Les lavoirs de Songeons



À Songeons, dans les années 50, il existait encore plusieurs lavoirs publics en service, fréquentés par les ménagères du village qui y venaient, non pas pour laver le linge, mais pour le rincer…
Les témoignages recueillis et rassemblés dans l'ouvrage paru en 2002, ''Paroles glanées dans nos campagnes'', expliquent comment se passait la lessive au début du siècle, et ce jusque dans les années 1950.
Le plus souvent, c'est la mère de famille, aidée par d'autres personnes ou par ses enfants, qui se consacre à cette tache pouvant l'occuper parfois la journée entière !... Le linge, qui a été lavé à la maison, est emporté au lavoir pour rinçage, où on vérifie une dernière fois sa propreté pièce par pièce pour éliminer les dernières salissures.
On le rince alors à l'eau claire puis, posé sur une poutre horizontale installée à faible hauteur le long du plan d'eau, il s'égoutte et, enfin, essoré, il est rapporté à la maison pour séchage. Les familles aisées employaient des femmes du village pour faire ce travail.

LES LAVOIRS :

Le plus ancien lavoir connu se situait en bas du hameau de Riffin, sur la petite rivière à la limite du bois, sur la route qui va vers Morvillers. Ce petit cours d'eau est tari depuis longtemps et nous n'avons plus trace de ce lavoir, mais des anciens s'en souviennent encore, qui vont nous donner bientôt de précieuses indications…
 Emplacement supposé du rû de Riffin

Près du château, un lavoir était construit sur la rive du Thérain, à droite de l'actuel petit pont qui mène au chemin rural de Gerberoy. Plus guère utilisé, en très mauvais état, il a été démoli au début des années 70. Pendant la Seconde Guerre mondiale, les Allemands occupaient le château, où il n'y avait pas de salles de bain.
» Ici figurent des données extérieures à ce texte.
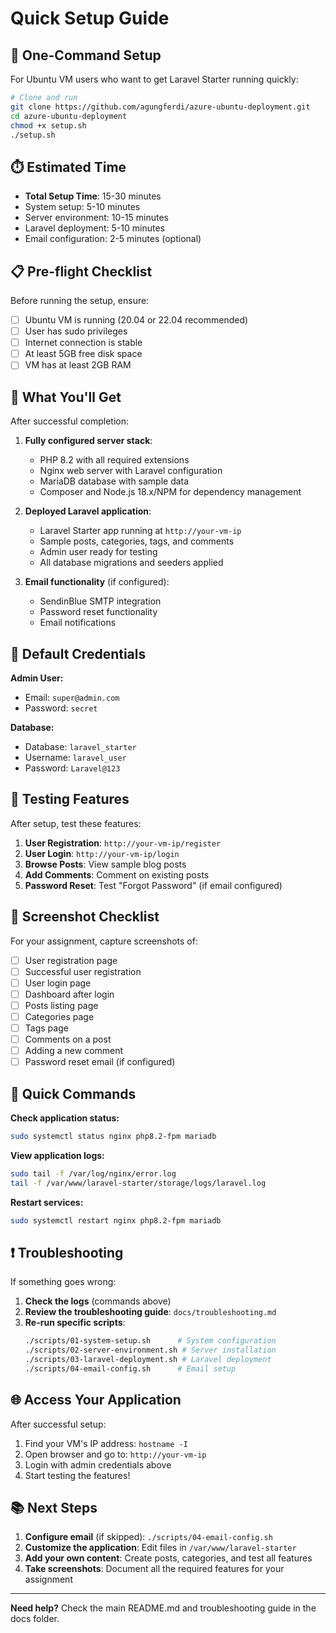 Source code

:# Quick Setup Guide

## 🚀 One-Command Setup

For Ubuntu VM users who want to get Laravel Starter running quickly:

```bash
# Clone and run
git clone https://github.com/agungferdi/azure-ubuntu-deployment.git
cd azure-ubuntu-deployment
chmod +x setup.sh
./setup.sh
```

## ⏱️ Estimated Time
- **Total Setup Time**: 15-30 minutes
- System setup: 5-10 minutes
- Server environment: 10-15 minutes  
- Laravel deployment: 5-10 minutes
- Email configuration: 2-5 minutes (optional)

## 📋 Pre-flight Checklist

Before running the setup, ensure:

- [ ] Ubuntu VM is running (20.04 or 22.04 recommended)
- [ ] User has sudo privileges
- [ ] Internet connection is stable
- [ ] At least 5GB free disk space
- [ ] VM has at least 2GB RAM

## 🎯 What You'll Get

After successful completion:

1. **Fully configured server stack**:
   - PHP 8.2 with all required extensions
   - Nginx web server with Laravel configuration
   - MariaDB database with sample data
   - Composer and Node.js 18.x/NPM for dependency management

2. **Deployed Laravel application**:
   - Laravel Starter app running at `http://your-vm-ip`
   - Sample posts, categories, tags, and comments
   - Admin user ready for testing
   - All database migrations and seeders applied

3. **Email functionality** (if configured):
   - SendinBlue SMTP integration
   - Password reset functionality
   - Email notifications

## 🔑 Default Credentials

**Admin User:**
- Email: `super@admin.com`
- Password: `secret`

**Database:**
- Database: `laravel_starter`
- Username: `laravel_user`
- Password: `Laravel@123`

## 🧪 Testing Features

After setup, test these features:

1. **User Registration**: `http://your-vm-ip/register`
2. **User Login**: `http://your-vm-ip/login`
3. **Browse Posts**: View sample blog posts
4. **Add Comments**: Comment on existing posts
5. **Password Reset**: Test "Forgot Password" (if email configured)

## 📸 Screenshot Checklist

For your assignment, capture screenshots of:

- [ ] User registration page
- [ ] Successful user registration
- [ ] User login page  
- [ ] Dashboard after login
- [ ] Posts listing page
- [ ] Categories page
- [ ] Tags page
- [ ] Comments on a post
- [ ] Adding a new comment
- [ ] Password reset email (if configured)

## 🔧 Quick Commands

**Check application status:**
```bash
sudo systemctl status nginx php8.2-fpm mariadb
```

**View application logs:**
```bash
sudo tail -f /var/log/nginx/error.log
tail -f /var/www/laravel-starter/storage/logs/laravel.log
```

**Restart services:**
```bash
sudo systemctl restart nginx php8.2-fpm mariadb
```

## ❗ Troubleshooting

If something goes wrong:

1. **Check the logs** (commands above)
2. **Review the troubleshooting guide**: `docs/troubleshooting.md`
3. **Re-run specific scripts**:
   ```bash
   ./scripts/01-system-setup.sh      # System configuration
   ./scripts/02-server-environment.sh # Server installation
   ./scripts/03-laravel-deployment.sh # Laravel deployment
   ./scripts/04-email-config.sh      # Email setup
   ```

## 🌐 Access Your Application

After successful setup:

1. Find your VM's IP address: `hostname -I`
2. Open browser and go to: `http://your-vm-ip`
3. Login with admin credentials above
4. Start testing the features!

## 📚 Next Steps

1. **Configure email** (if skipped): `./scripts/04-email-config.sh`
2. **Customize the application**: Edit files in `/var/www/laravel-starter`
3. **Add your own content**: Create posts, categories, and test all features
4. **Take screenshots**: Document all the required features for your assignment

---

**Need help?** Check the main README.md and troubleshooting guide in the docs folder. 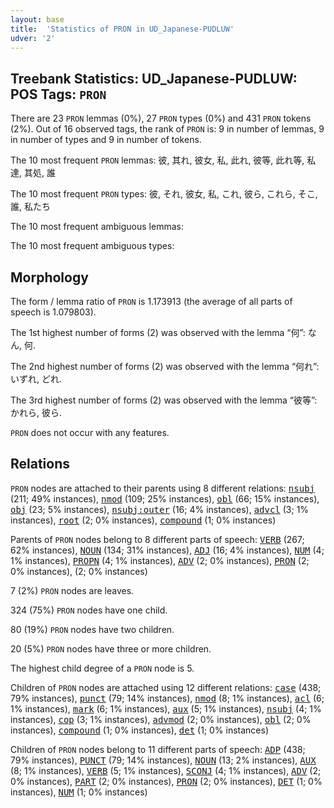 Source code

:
 ```yaml
---
layout: base
title:  'Statistics of PRON in UD_Japanese-PUDLUW'
udver: '2'
---
```


## Treebank Statistics: UD_Japanese-PUDLUW: POS Tags: `PRON`

There are 23 `PRON` lemmas (0%), 27 `PRON` types (0%) and 431 `PRON` tokens (2%).
Out of 16 observed tags, the rank of `PRON` is: 9 in number of lemmas, 9 in number of types and 9 in number of tokens.

The 10 most frequent `PRON` lemmas: 彼, 其れ, 彼女, 私, 此れ, 彼等, 此れ等, 私達, 其処, 誰

The 10 most frequent `PRON` types:  彼, それ, 彼女, 私, これ, 彼ら, これら, そこ, 誰, 私たち

The 10 most frequent ambiguous lemmas: 

The 10 most frequent ambiguous types:  



## Morphology

The form / lemma ratio of `PRON` is 1.173913 (the average of all parts of speech is 1.079803).

The 1st highest number of forms (2) was observed with the lemma “何”: なん, 何.

The 2nd highest number of forms (2) was observed with the lemma “何れ”: いずれ, どれ.

The 3rd highest number of forms (2) was observed with the lemma “彼等”: かれら, 彼ら.

`PRON` does not occur with any features.


## Relations

`PRON` nodes are attached to their parents using 8 different relations: <tt><a href="ja_pudluw-dep-nsubj.html">nsubj</a></tt> (211; 49% instances), <tt><a href="ja_pudluw-dep-nmod.html">nmod</a></tt> (109; 25% instances), <tt><a href="ja_pudluw-dep-obl.html">obl</a></tt> (66; 15% instances), <tt><a href="ja_pudluw-dep-obj.html">obj</a></tt> (23; 5% instances), <tt><a href="ja_pudluw-dep-nsubj-outer.html">nsubj:outer</a></tt> (16; 4% instances), <tt><a href="ja_pudluw-dep-advcl.html">advcl</a></tt> (3; 1% instances), <tt><a href="ja_pudluw-dep-root.html">root</a></tt> (2; 0% instances), <tt><a href="ja_pudluw-dep-compound.html">compound</a></tt> (1; 0% instances)

Parents of `PRON` nodes belong to 8 different parts of speech: <tt><a href="ja_pudluw-pos-VERB.html">VERB</a></tt> (267; 62% instances), <tt><a href="ja_pudluw-pos-NOUN.html">NOUN</a></tt> (134; 31% instances), <tt><a href="ja_pudluw-pos-ADJ.html">ADJ</a></tt> (16; 4% instances), <tt><a href="ja_pudluw-pos-NUM.html">NUM</a></tt> (4; 1% instances), <tt><a href="ja_pudluw-pos-PROPN.html">PROPN</a></tt> (4; 1% instances), <tt><a href="ja_pudluw-pos-ADV.html">ADV</a></tt> (2; 0% instances), <tt><a href="ja_pudluw-pos-PRON.html">PRON</a></tt> (2; 0% instances),  (2; 0% instances)

7 (2%) `PRON` nodes are leaves.

324 (75%) `PRON` nodes have one child.

80 (19%) `PRON` nodes have two children.

20 (5%) `PRON` nodes have three or more children.

The highest child degree of a `PRON` node is 5.

Children of `PRON` nodes are attached using 12 different relations: <tt><a href="ja_pudluw-dep-case.html">case</a></tt> (438; 79% instances), <tt><a href="ja_pudluw-dep-punct.html">punct</a></tt> (79; 14% instances), <tt><a href="ja_pudluw-dep-nmod.html">nmod</a></tt> (8; 1% instances), <tt><a href="ja_pudluw-dep-acl.html">acl</a></tt> (6; 1% instances), <tt><a href="ja_pudluw-dep-mark.html">mark</a></tt> (6; 1% instances), <tt><a href="ja_pudluw-dep-aux.html">aux</a></tt> (5; 1% instances), <tt><a href="ja_pudluw-dep-nsubj.html">nsubj</a></tt> (4; 1% instances), <tt><a href="ja_pudluw-dep-cop.html">cop</a></tt> (3; 1% instances), <tt><a href="ja_pudluw-dep-advmod.html">advmod</a></tt> (2; 0% instances), <tt><a href="ja_pudluw-dep-obl.html">obl</a></tt> (2; 0% instances), <tt><a href="ja_pudluw-dep-compound.html">compound</a></tt> (1; 0% instances), <tt><a href="ja_pudluw-dep-det.html">det</a></tt> (1; 0% instances)

Children of `PRON` nodes belong to 11 different parts of speech: <tt><a href="ja_pudluw-pos-ADP.html">ADP</a></tt> (438; 79% instances), <tt><a href="ja_pudluw-pos-PUNCT.html">PUNCT</a></tt> (79; 14% instances), <tt><a href="ja_pudluw-pos-NOUN.html">NOUN</a></tt> (13; 2% instances), <tt><a href="ja_pudluw-pos-AUX.html">AUX</a></tt> (8; 1% instances), <tt><a href="ja_pudluw-pos-VERB.html">VERB</a></tt> (5; 1% instances), <tt><a href="ja_pudluw-pos-SCONJ.html">SCONJ</a></tt> (4; 1% instances), <tt><a href="ja_pudluw-pos-ADV.html">ADV</a></tt> (2; 0% instances), <tt><a href="ja_pudluw-pos-PART.html">PART</a></tt> (2; 0% instances), <tt><a href="ja_pudluw-pos-PRON.html">PRON</a></tt> (2; 0% instances), <tt><a href="ja_pudluw-pos-DET.html">DET</a></tt> (1; 0% instances), <tt><a href="ja_pudluw-pos-NUM.html">NUM</a></tt> (1; 0% instances)

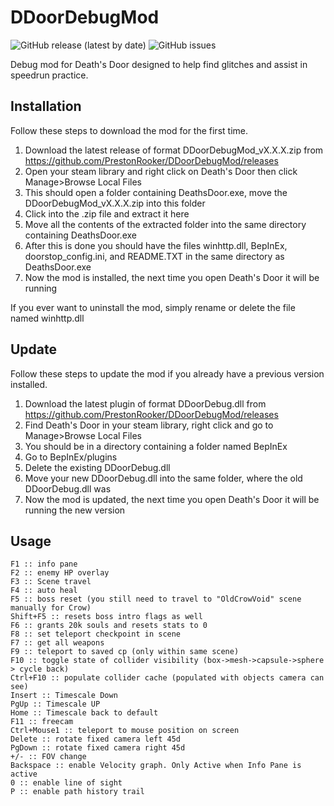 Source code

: # DDoorDebugMod
![GitHub release (latest by date)](https://img.shields.io/github/v/release/PrestonRooker/DDoorDebugMod)
![GitHub issues](https://img.shields.io/github/issues/PrestonRooker/DDoorDebugMod)

Debug mod for Death's Door designed to help find glitches and assist in speedrun practice.

## Installation
Follow these steps to download the mod for the first time.

1. Download the latest release of format DDoorDebugMod_vX.X.X.zip from https://github.com/PrestonRooker/DDoorDebugMod/releases
2. Open your steam library and right click on Death's Door then click Manage>Browse Local Files
3. This should open a folder containing DeathsDoor.exe, move the DDoorDebugMod_vX.X.X.zip into this folder
4. Click into the .zip file and extract it here
5. Move all the contents of the extracted folder into the same directory containing DeathsDoor.exe
6. After this is done you should have the files winhttp.dll, BepInEx, doorstop_config.ini, and README.TXT in the same directory as DeathsDoor.exe
7. Now the mod is installed, the next time you open Death's Door it will be running

If you ever want to uninstall the mod, simply rename or delete the file named winhttp.dll

## Update
Follow these steps to update the mod if you already have a previous version installed.

1. Download the latest plugin of format DDoorDebug.dll from https://github.com/PrestonRooker/DDoorDebugMod/releases
2. Find Death's Door in your steam library, right click and go to Manage>Browse Local Files
3. You should be in a directory containing a folder named BepInEx
4. Go to BepInEx/plugins
5. Delete the existing DDoorDebug.dll
6. Move your new DDoorDebug.dll into the same folder, where the old DDoorDebug.dll was
7. Now the mod is updated, the next time you open Death's Door it will be running the new version

## Usage
```
F1 :: info pane
F2 :: enemy HP overlay
F3 :: Scene travel
F4 :: auto heal
F5 :: boss reset (you still need to travel to "OldCrowVoid" scene manually for Crow)
Shift+F5 :: resets boss intro flags as well
F6 :: grants 20k souls and resets stats to 0
F8 :: set teleport checkpoint in scene
F7 :: get all weapons
F9 :: teleport to saved cp (only within same scene)
F10 :: toggle state of collider visibility (box->mesh->capsule->sphere > cycle back)
Ctrl+F10 :: populate collider cache (populated with objects camera can see)
Insert :: Timescale Down
PgUp :: Timescale UP
Home :: Timescale back to default
F11 :: freecam
Ctrl+Mouse1 :: teleport to mouse position on screen
Delete :: rotate fixed camera left 45d
PgDown :: rotate fixed camera right 45d
+/- :: FOV change
Backspace :: enable Velocity graph. Only Active when Info Pane is active
0 :: enable line of sight
P :: enable path history trail
```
Pour leur usage, ils firent installer dans le lavoir des cloisons de bois et des baignoires réquisitionnées dans le pays. Cette installation a donné lieu à quelques facéties de la part de jeunes gens du village, réquisitionnés eux aussi pour les travaux, facéties qui auraient pu très mal se terminer sans l'intervention d'un vieux Songeonnais qui, parlant quelques mots d'allemand qu'il avait appris en 14-18, calma le jeu !...

  

Le lavoir du Château : ancien et emplacement actuel

Rue de la laiterie, un lavoir était construit sur le bras du Thérain qui alimentait l'ancien moulin.
Lors de sa démolition, il a été rebâti sur la propriété d'un particulier vivant à proximité. Mais quand cette propriété a été vendue à de nouveaux habitants, la commune a fait valoir qu'en fait le lavoir lui appartenait. Les nouveaux propriétaires l'ont volontiers rendu à la commune qui, en 1990, l'a ré-installé à 50 mètres de son emplacement d'origine. Il est ainsi bien visible du haut de la rue de la laiterie. Il n'a cependant plus que sa toiture et sa charpente, la bordure en ciment permettant de frotter le linge pour le rincer proprement a disparu.


 
Le lavoir de la gendarmerie (ou de la laiterie) : ancien et actuel.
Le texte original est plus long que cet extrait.